→ PROBLEM STATEMENT: How many lines in the material contain the string "Shared"? Only the number is wanted.

=== Section Start ===

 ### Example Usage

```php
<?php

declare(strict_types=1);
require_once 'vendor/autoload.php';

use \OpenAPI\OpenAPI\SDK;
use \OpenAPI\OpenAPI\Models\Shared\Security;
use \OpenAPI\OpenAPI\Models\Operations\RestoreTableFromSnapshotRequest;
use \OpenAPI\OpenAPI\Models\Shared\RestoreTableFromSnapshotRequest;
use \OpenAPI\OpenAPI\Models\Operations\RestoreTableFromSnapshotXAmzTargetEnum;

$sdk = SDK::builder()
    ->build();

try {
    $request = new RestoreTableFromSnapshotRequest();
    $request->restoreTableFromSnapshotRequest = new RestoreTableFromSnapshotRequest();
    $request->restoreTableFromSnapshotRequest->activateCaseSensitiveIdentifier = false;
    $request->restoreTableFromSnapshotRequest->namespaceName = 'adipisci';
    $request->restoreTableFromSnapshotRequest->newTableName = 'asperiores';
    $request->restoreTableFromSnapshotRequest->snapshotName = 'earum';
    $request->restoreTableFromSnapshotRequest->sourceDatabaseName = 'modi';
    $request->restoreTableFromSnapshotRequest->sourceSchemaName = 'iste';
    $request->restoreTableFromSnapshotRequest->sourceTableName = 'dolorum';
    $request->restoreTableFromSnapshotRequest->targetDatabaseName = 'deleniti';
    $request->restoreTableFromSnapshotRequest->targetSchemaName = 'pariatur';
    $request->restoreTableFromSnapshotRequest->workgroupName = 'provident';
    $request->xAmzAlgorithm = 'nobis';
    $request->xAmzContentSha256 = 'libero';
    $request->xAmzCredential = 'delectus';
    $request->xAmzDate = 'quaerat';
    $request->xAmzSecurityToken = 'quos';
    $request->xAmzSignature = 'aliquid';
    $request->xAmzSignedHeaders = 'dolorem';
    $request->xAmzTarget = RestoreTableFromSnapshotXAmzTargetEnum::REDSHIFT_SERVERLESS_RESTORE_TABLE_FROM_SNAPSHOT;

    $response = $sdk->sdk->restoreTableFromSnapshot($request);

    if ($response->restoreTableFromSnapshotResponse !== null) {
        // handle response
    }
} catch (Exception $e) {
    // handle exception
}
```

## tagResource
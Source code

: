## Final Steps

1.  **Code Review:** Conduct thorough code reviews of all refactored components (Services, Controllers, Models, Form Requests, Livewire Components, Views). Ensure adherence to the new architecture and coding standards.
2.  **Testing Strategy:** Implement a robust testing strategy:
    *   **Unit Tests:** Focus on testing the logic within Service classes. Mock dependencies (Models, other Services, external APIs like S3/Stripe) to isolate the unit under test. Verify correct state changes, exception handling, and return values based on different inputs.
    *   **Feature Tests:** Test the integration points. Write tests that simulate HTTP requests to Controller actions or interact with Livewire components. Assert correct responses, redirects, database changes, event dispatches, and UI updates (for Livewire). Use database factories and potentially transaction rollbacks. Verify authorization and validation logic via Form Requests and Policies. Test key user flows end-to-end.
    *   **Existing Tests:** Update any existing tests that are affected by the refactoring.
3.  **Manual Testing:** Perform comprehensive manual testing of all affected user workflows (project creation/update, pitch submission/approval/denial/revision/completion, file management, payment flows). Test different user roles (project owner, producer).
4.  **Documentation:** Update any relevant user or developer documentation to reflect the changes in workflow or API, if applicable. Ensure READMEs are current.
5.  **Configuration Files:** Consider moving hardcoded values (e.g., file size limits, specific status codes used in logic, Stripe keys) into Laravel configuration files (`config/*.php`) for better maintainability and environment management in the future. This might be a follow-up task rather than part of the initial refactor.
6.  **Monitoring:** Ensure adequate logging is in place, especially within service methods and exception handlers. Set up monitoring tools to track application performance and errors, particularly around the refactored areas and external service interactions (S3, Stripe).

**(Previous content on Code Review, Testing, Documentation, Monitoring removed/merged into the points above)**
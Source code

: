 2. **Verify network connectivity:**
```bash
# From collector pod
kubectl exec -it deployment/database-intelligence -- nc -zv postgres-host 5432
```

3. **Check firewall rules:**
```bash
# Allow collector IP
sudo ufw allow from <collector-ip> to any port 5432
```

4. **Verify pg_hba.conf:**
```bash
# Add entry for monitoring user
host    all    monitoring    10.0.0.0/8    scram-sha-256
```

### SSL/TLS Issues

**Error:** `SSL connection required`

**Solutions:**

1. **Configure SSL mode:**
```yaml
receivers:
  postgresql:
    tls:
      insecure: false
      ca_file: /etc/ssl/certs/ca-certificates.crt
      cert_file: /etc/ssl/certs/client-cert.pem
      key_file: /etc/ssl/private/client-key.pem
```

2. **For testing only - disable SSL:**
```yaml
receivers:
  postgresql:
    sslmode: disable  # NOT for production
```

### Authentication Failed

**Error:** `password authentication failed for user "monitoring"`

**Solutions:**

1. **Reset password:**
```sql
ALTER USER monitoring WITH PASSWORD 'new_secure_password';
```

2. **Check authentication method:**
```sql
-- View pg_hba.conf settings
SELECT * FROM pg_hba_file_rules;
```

=== Section End ===

→ TASK OUTPUT: 2